Data for the task Start Marker
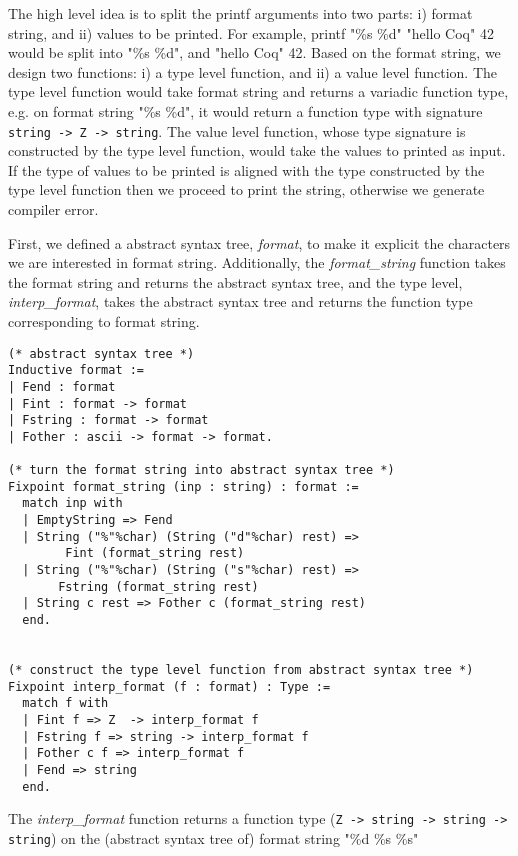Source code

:  The high level idea is to split the printf arguments into two parts: i) format string, 
 and ii) values to be printed. For example, printf "\%s \%d" "hello Coq" 42 would be split into "\%s \%d", and 
 "hello Coq" 42.  Based on the format string, we design two functions: i) a type level function, 
 and ii) a value level function. The type level function would 
 take format string and returns a variadic function type, e.g. 
 on format string "\%s \%d", it would return a function type with 
 signature \texttt{string -> Z  -> string}.
 The value level function, whose type signature 
 is constructed by the type level function, would take the values to printed as input. If the 
 type of values to be printed is aligned with the type constructed by the type level function then 
 we proceed to print the string, otherwise we generate compiler error.  
 


First, we defined a abstract syntax tree, \textit{format}, to make it explicit the characters we 
are interested in format string. Additionally, the \textit{format\_string} function takes the format string 
and returns the abstract syntax tree, and the type level, \textit{interp\_format}, takes the 
abstract syntax tree and returns the function type corresponding to format string.

\begin{verbatim}
(* abstract syntax tree *)
Inductive format :=
| Fend : format
| Fint : format -> format
| Fstring : format -> format
| Fother : ascii -> format -> format.

(* turn the format string into abstract syntax tree *)
Fixpoint format_string (inp : string) : format :=
  match inp with
  | EmptyString => Fend
  | String ("%"%char) (String ("d"%char) rest) => 
        Fint (format_string rest)
  | String ("%"%char) (String ("s"%char) rest) => 
       Fstring (format_string rest)
  | String c rest => Fother c (format_string rest)
  end.


(* construct the type level function from abstract syntax tree *)
Fixpoint interp_format (f : format) : Type :=
  match f with
  | Fint f => Z  -> interp_format f
  | Fstring f => string -> interp_format f
  | Fother c f => interp_format f
  | Fend => string
  end.
\end{verbatim}


\noindent
The \textit{interp\_format} function returns a function type 
(\texttt{Z -> string -> string -> string})  on the (abstract syntax tree of) 
format string "\%d \%s \%s" 

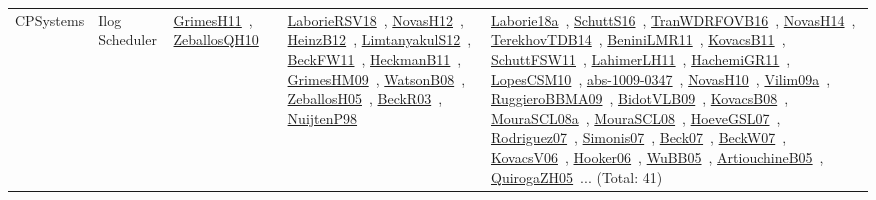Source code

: {\begin{longtable}{lp{3cm}>{\raggedright\arraybackslash}p{6cm}>{\raggedright\arraybackslash}p{6cm}>{\raggedright\arraybackslash}p{8cm}}
CPSystems & Ilog Scheduler & \href{works/GrimesH11.pdf}{GrimesH11}~\cite{GrimesH11}, \href{works/ZeballosQH10.pdf}{ZeballosQH10}~\cite{ZeballosQH10} & \href{works/LaborieRSV18.pdf}{LaborieRSV18}~\cite{LaborieRSV18}, \href{works/NovasH12.pdf}{NovasH12}~\cite{NovasH12}, \href{works/HeinzB12.pdf}{HeinzB12}~\cite{HeinzB12}, \href{works/LimtanyakulS12.pdf}{LimtanyakulS12}~\cite{LimtanyakulS12}, \href{works/BeckFW11.pdf}{BeckFW11}~\cite{BeckFW11}, \href{works/HeckmanB11.pdf}{HeckmanB11}~\cite{HeckmanB11}, \href{works/GrimesHM09.pdf}{GrimesHM09}~\cite{GrimesHM09}, \href{works/WatsonB08.pdf}{WatsonB08}~\cite{WatsonB08}, \href{works/ZeballosH05.pdf}{ZeballosH05}~\cite{ZeballosH05}, \href{works/BeckR03.pdf}{BeckR03}~\cite{BeckR03}, \href{works/NuijtenP98.pdf}{NuijtenP98}~\cite{NuijtenP98} & \href{works/Laborie18a.pdf}{Laborie18a}~\cite{Laborie18a}, \href{works/SchuttS16.pdf}{SchuttS16}~\cite{SchuttS16}, \href{works/TranWDRFOVB16.pdf}{TranWDRFOVB16}~\cite{TranWDRFOVB16}, \href{works/NovasH14.pdf}{NovasH14}~\cite{NovasH14}, \href{works/TerekhovTDB14.pdf}{TerekhovTDB14}~\cite{TerekhovTDB14}, \href{works/BeniniLMR11.pdf}{BeniniLMR11}~\cite{BeniniLMR11}, \href{works/KovacsB11.pdf}{KovacsB11}~\cite{KovacsB11}, \href{works/SchuttFSW11.pdf}{SchuttFSW11}~\cite{SchuttFSW11}, \href{works/LahimerLH11.pdf}{LahimerLH11}~\cite{LahimerLH11}, \href{works/HachemiGR11.pdf}{HachemiGR11}~\cite{HachemiGR11}, \href{works/LopesCSM10.pdf}{LopesCSM10}~\cite{LopesCSM10}, \href{works/abs-1009-0347.pdf}{abs-1009-0347}~\cite{abs-1009-0347}, \href{works/NovasH10.pdf}{NovasH10}~\cite{NovasH10}, \href{works/Vilim09a.pdf}{Vilim09a}~\cite{Vilim09a}, \href{works/RuggieroBBMA09.pdf}{RuggieroBBMA09}~\cite{RuggieroBBMA09}, \href{works/BidotVLB09.pdf}{BidotVLB09}~\cite{BidotVLB09}, \href{works/KovacsB08.pdf}{KovacsB08}~\cite{KovacsB08}, \href{works/MouraSCL08a.pdf}{MouraSCL08a}~\cite{MouraSCL08a}, \href{works/MouraSCL08.pdf}{MouraSCL08}~\cite{MouraSCL08}, \href{works/HoeveGSL07.pdf}{HoeveGSL07}~\cite{HoeveGSL07}, \href{works/Rodriguez07.pdf}{Rodriguez07}~\cite{Rodriguez07}, \href{works/Simonis07.pdf}{Simonis07}~\cite{Simonis07}, \href{works/Beck07.pdf}{Beck07}~\cite{Beck07}, \href{works/BeckW07.pdf}{BeckW07}~\cite{BeckW07}, \href{works/KovacsV06.pdf}{KovacsV06}~\cite{KovacsV06}, \href{works/Hooker06.pdf}{Hooker06}~\cite{Hooker06}, \href{works/WuBB05.pdf}{WuBB05}~\cite{WuBB05}, \href{works/ArtiouchineB05.pdf}{ArtiouchineB05}~\cite{ArtiouchineB05}, \href{works/QuirogaZH05.pdf}{QuirogaZH05}~\cite{QuirogaZH05}... (Total: 41)\\

\end{longtable}}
Data for the task End Marker
» **Aim of the exercise**
Each entry above must be repeated word for word, minus its images.

» **Exercise answer**
Source code

:  The high level idea is to split the printf arguments into two parts: i) format string, 
 and ii) values to be printed. For example, printf "\%s \%d" "hello Coq" 42 would be split into "\%s \%d", and 
 "hello Coq" 42.  Based on the format string, we design two functions: i) a type level function, 
 and ii) a value level function. The type level function would 
 take format string and returns a variadic function type, e.g. 
 on format string "\%s \%d", it would return a function type with 
 signature \texttt{string -> Z  -> string}.
 The value level function, whose type signature 
 is constructed by the type level function, would take the values to printed as input. If the 
 type of values to be printed is aligned with the type constructed by the type level function then 
 we proceed to print the string, otherwise we generate compiler error.  
 


First, we defined a abstract syntax tree, \textit{format}, to make it explicit the characters we 
are interested in format string. Additionally, the \textit{format\_string} function takes the format string 
and returns the abstract syntax tree, and the type level, \textit{interp\_format}, takes the 
abstract syntax tree and returns the function type corresponding to format string.

\begin{verbatim}
(* abstract syntax tree *)
Inductive format :=
| Fend : format
| Fint : format -> format
| Fstring : format -> format
| Fother : ascii -> format -> format.

(* turn the format string into abstract syntax tree *)
Fixpoint format_string (inp : string) : format :=
  match inp with
  | EmptyString => Fend
  | String ("%"%char) (String ("d"%char) rest) => 
        Fint (format_string rest)
  | String ("%"%char) (String ("s"%char) rest) => 
       Fstring (format_string rest)
  | String c rest => Fother c (format_string rest)
  end.


(* construct the type level function from abstract syntax tree *)
Fixpoint interp_format (f : format) : Type :=
  match f with
  | Fint f => Z  -> interp_format f
  | Fstring f => string -> interp_format f
  | Fother c f => interp_format f
  | Fend => string
  end.
\end{verbatim}


\noindent
The \textit{interp\_format} function returns a function type 
(\texttt{Z -> string -> string -> string})  on the (abstract syntax tree of) 
format string "\%d \%s \%s" 

Source code

: {\begin{longtable}{lp{3cm}>{\raggedright\arraybackslash}p{6cm}>{\raggedright\arraybackslash}p{6cm}>{\raggedright\arraybackslash}p{8cm}}
CPSystems & Ilog Scheduler & \href{works/GrimesH11.pdf}{GrimesH11}~\cite{GrimesH11}, \href{works/ZeballosQH10.pdf}{ZeballosQH10}~\cite{ZeballosQH10} & \href{works/LaborieRSV18.pdf}{LaborieRSV18}~\cite{LaborieRSV18}, \href{works/NovasH12.pdf}{NovasH12}~\cite{NovasH12}, \href{works/HeinzB12.pdf}{HeinzB12}~\cite{HeinzB12}, \href{works/LimtanyakulS12.pdf}{LimtanyakulS12}~\cite{LimtanyakulS12}, \href{works/BeckFW11.pdf}{BeckFW11}~\cite{BeckFW11}, \href{works/HeckmanB11.pdf}{HeckmanB11}~\cite{HeckmanB11}, \href{works/GrimesHM09.pdf}{GrimesHM09}~\cite{GrimesHM09}, \href{works/WatsonB08.pdf}{WatsonB08}~\cite{WatsonB08}, \href{works/ZeballosH05.pdf}{ZeballosH05}~\cite{ZeballosH05}, \href{works/BeckR03.pdf}{BeckR03}~\cite{BeckR03}, \href{works/NuijtenP98.pdf}{NuijtenP98}~\cite{NuijtenP98} & \href{works/Laborie18a.pdf}{Laborie18a}~\cite{Laborie18a}, \href{works/SchuttS16.pdf}{SchuttS16}~\cite{SchuttS16}, \href{works/TranWDRFOVB16.pdf}{TranWDRFOVB16}~\cite{TranWDRFOVB16}, \href{works/NovasH14.pdf}{NovasH14}~\cite{NovasH14}, \href{works/TerekhovTDB14.pdf}{TerekhovTDB14}~\cite{TerekhovTDB14}, \href{works/BeniniLMR11.pdf}{BeniniLMR11}~\cite{BeniniLMR11}, \href{works/KovacsB11.pdf}{KovacsB11}~\cite{KovacsB11}, \href{works/SchuttFSW11.pdf}{SchuttFSW11}~\cite{SchuttFSW11}, \href{works/LahimerLH11.pdf}{LahimerLH11}~\cite{LahimerLH11}, \href{works/HachemiGR11.pdf}{HachemiGR11}~\cite{HachemiGR11}, \href{works/LopesCSM10.pdf}{LopesCSM10}~\cite{LopesCSM10}, \href{works/abs-1009-0347.pdf}{abs-1009-0347}~\cite{abs-1009-0347}, \href{works/NovasH10.pdf}{NovasH10}~\cite{NovasH10}, \href{works/Vilim09a.pdf}{Vilim09a}~\cite{Vilim09a}, \href{works/RuggieroBBMA09.pdf}{RuggieroBBMA09}~\cite{RuggieroBBMA09}, \href{works/BidotVLB09.pdf}{BidotVLB09}~\cite{BidotVLB09}, \href{works/KovacsB08.pdf}{KovacsB08}~\cite{KovacsB08}, \href{works/MouraSCL08a.pdf}{MouraSCL08a}~\cite{MouraSCL08a}, \href{works/MouraSCL08.pdf}{MouraSCL08}~\cite{MouraSCL08}, \href{works/HoeveGSL07.pdf}{HoeveGSL07}~\cite{HoeveGSL07}, \href{works/Rodriguez07.pdf}{Rodriguez07}~\cite{Rodriguez07}, \href{works/Simonis07.pdf}{Simonis07}~\cite{Simonis07}, \href{works/Beck07.pdf}{Beck07}~\cite{Beck07}, \href{works/BeckW07.pdf}{BeckW07}~\cite{BeckW07}, \href{works/KovacsV06.pdf}{KovacsV06}~\cite{KovacsV06}, \href{works/Hooker06.pdf}{Hooker06}~\cite{Hooker06}, \href{works/WuBB05.pdf}{WuBB05}~\cite{WuBB05}, \href{works/ArtiouchineB05.pdf}{ArtiouchineB05}~\cite{ArtiouchineB05}, \href{works/QuirogaZH05.pdf}{QuirogaZH05}~\cite{QuirogaZH05}... (Total: 41)\\

\end{longtable}}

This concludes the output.